» **Your assignment**
From the line containing "a MongoDB database." down to the line containing "pretty long abstract" in the records below, reproduce every line exactly, ends included, and omit all others.

» **Dataset extract**
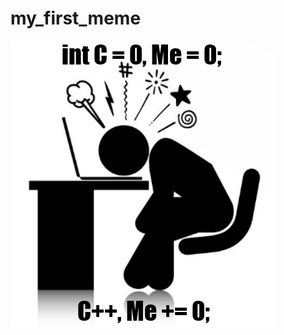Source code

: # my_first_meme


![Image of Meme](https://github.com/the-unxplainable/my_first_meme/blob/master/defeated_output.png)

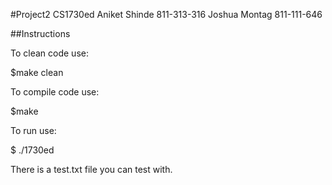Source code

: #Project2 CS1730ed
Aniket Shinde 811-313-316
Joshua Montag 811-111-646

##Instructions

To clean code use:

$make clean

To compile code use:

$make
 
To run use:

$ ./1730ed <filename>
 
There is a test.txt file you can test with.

--

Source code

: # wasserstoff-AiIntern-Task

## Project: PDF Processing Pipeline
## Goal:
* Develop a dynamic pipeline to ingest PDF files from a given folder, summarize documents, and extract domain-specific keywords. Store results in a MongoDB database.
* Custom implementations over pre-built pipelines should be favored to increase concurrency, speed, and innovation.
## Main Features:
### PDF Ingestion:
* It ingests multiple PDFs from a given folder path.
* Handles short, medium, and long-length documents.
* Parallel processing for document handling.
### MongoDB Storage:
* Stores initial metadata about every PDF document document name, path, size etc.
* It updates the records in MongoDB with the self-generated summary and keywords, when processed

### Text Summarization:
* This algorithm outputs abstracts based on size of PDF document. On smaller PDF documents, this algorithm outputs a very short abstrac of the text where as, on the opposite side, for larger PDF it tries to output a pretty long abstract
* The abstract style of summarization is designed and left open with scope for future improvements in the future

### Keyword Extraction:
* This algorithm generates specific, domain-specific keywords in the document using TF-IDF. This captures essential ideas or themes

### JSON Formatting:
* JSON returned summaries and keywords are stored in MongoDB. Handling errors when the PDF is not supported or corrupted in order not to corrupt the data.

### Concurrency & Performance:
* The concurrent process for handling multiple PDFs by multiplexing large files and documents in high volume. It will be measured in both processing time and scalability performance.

» **Answer for the task**
* Develop a dynamic pipeline to ingest PDF files from a given folder, summarize documents, and extract domain-specific keywords. Store results in a MongoDB database.
* Custom implementations over pre-built pipelines should be favored to increase concurrency, speed, and innovation.
## Main Features:
### PDF Ingestion:
* It ingests multiple PDFs from a given folder path.
* Handles short, medium, and long-length documents.
* Parallel processing for document handling.
### MongoDB Storage:
* Stores initial metadata about every PDF document document name, path, size etc.
* It updates the records in MongoDB with the self-generated summary and keywords, when processed

### Text Summarization:
* This algorithm outputs abstracts based on size of PDF document. On smaller PDF documents, this algorithm outputs a very short abstrac of the text where as, on the opposite side, for larger PDF it tries to output a pretty long abstract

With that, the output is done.